• **Prompt**
Go through the entries below and copy each line that holds the word "contains".

• **Provided data**
:::::
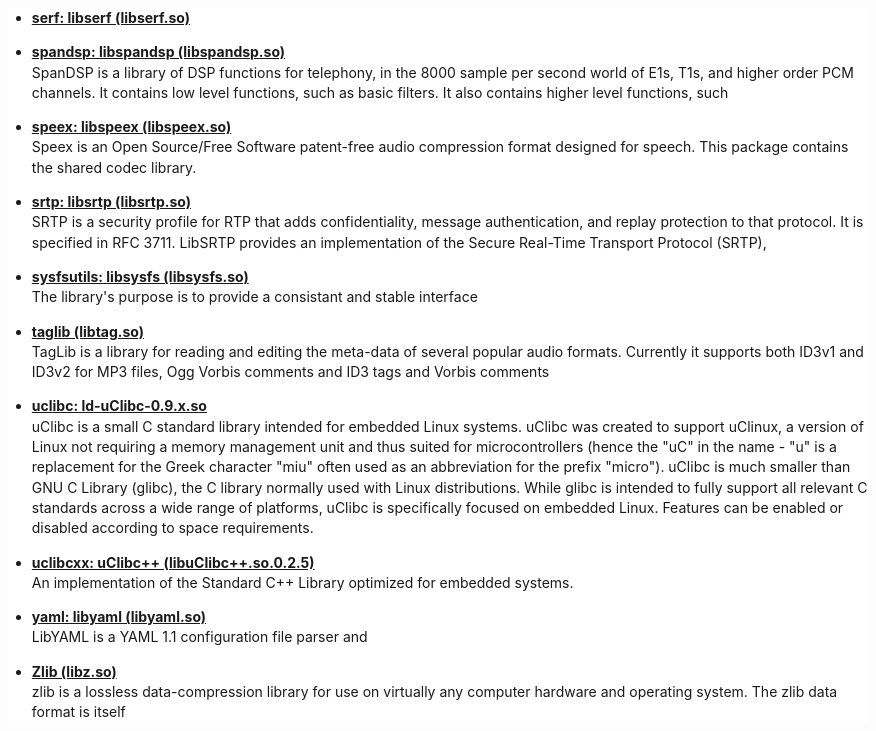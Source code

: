   * **<u>serf: libserf (libserf.so)</u><a id='serf'></a>**<br>

  * **<u>spandsp: libspandsp (libspandsp.so)</u><a id='spandsp'></a>**<br>
    SpanDSP is a library of DSP functions for telephony, in the 8000 sample per second world of E1s, T1s, and higher order PCM channels. It contains low level functions, such as basic filters. It also contains higher level functions, such

  * **<u>speex: libspeex (libspeex.so)</u><a id='speex'></a>**<br>
    Speex is an Open Source/Free Software patent-free audio compression format designed for speech. This package contains the shared codec library.

  * **<u>srtp: libsrtp (libsrtp.so)</u><a id='srtp'></a>**<br>
    SRTP is a security profile for RTP that adds confidentiality, message authentication, and replay protection to that protocol. It is specified in RFC 3711. LibSRTP provides an implementation of the Secure Real-Time Transport Protocol (SRTP),

  * **<u>sysfsutils: libsysfs (libsysfs.so)</u><a id='sysfsutils'></a>**<br>
    The library's purpose is to provide a consistant and stable interface

  * **<u>taglib (libtag.so)</u><a id='taglib'></a>**<br>
    TagLib is a library for reading and editing the meta-data of several popular audio formats. Currently it supports both ID3v1 and ID3v2 for MP3 files, Ogg Vorbis comments and ID3 tags and Vorbis comments

  * **<u>uclibc: ld-uClibc-0.9.x.so</u><a id='uclibc'></a>**<br>
    uClibc is a small C standard library intended for embedded Linux systems. uClibc was created to support uClinux, a version of Linux not requiring a memory management unit and thus suited for microcontrollers (hence the "uC" in the name - "u" is a replacement for the Greek character "miu" often used as an abbreviation for the prefix "micro"). uClibc is much smaller than GNU C Library (glibc), the C library normally used with Linux distributions. While glibc is intended to fully support all relevant C standards across a wide range of platforms, uClibc is specifically focused on embedded Linux. Features can be enabled or disabled according to space requirements.

  * **<u>uclibcxx: uClibc++ (libuClibc++.so.0.2.5)</u><a id='uclibcxx'></a>**<br>
    An implementation of the Standard C++ Library optimized for embedded systems.

  * **<u>yaml: libyaml (libyaml.so)</u><a id='yaml'></a>**<br>
    LibYAML is a YAML 1.1 configuration file parser and

  * **<u>Zlib (libz.so)</u><a id='zlib'></a>**<br>
    zlib is a lossless data-compression library for use on virtually any computer hardware and operating system. The zlib data format is itself

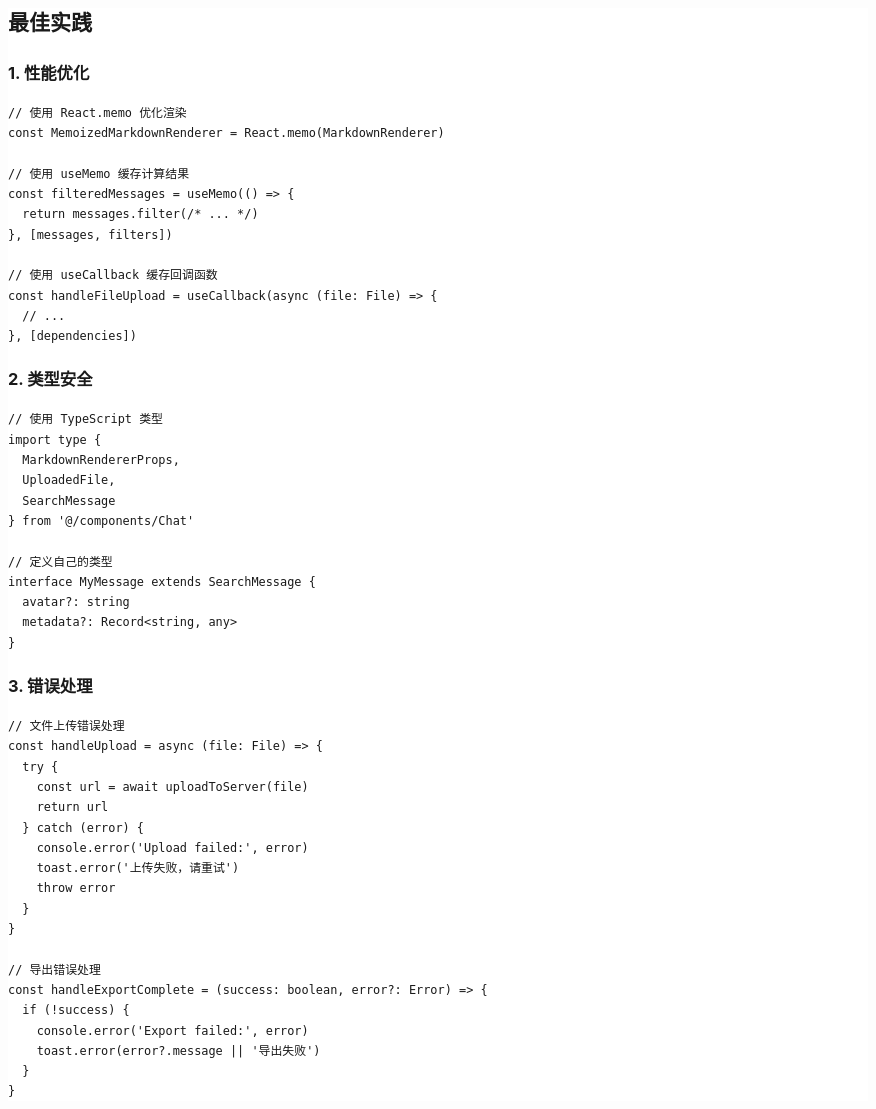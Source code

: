 
## 最佳实践

### 1. 性能优化

```tsx
// 使用 React.memo 优化渲染
const MemoizedMarkdownRenderer = React.memo(MarkdownRenderer)

// 使用 useMemo 缓存计算结果
const filteredMessages = useMemo(() => {
  return messages.filter(/* ... */)
}, [messages, filters])

// 使用 useCallback 缓存回调函数
const handleFileUpload = useCallback(async (file: File) => {
  // ...
}, [dependencies])
```

### 2. 类型安全

```tsx
// 使用 TypeScript 类型
import type { 
  MarkdownRendererProps,
  UploadedFile,
  SearchMessage
} from '@/components/Chat'

// 定义自己的类型
interface MyMessage extends SearchMessage {
  avatar?: string
  metadata?: Record<string, any>
}
```

### 3. 错误处理

```tsx
// 文件上传错误处理
const handleUpload = async (file: File) => {
  try {
    const url = await uploadToServer(file)
    return url
  } catch (error) {
    console.error('Upload failed:', error)
    toast.error('上传失败，请重试')
    throw error
  }
}

// 导出错误处理
const handleExportComplete = (success: boolean, error?: Error) => {
  if (!success) {
    console.error('Export failed:', error)
    toast.error(error?.message || '导出失败')
  }
}
```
:::::
• **Task response**
    SpanDSP is a library of DSP functions for telephony, in the 8000 sample per second world of E1s, T1s, and higher order PCM channels. It contains low level functions, such as basic filters. It also contains higher level functions, such
    Speex is an Open Source/Free Software patent-free audio compression format designed for speech. This package contains the shared codec library.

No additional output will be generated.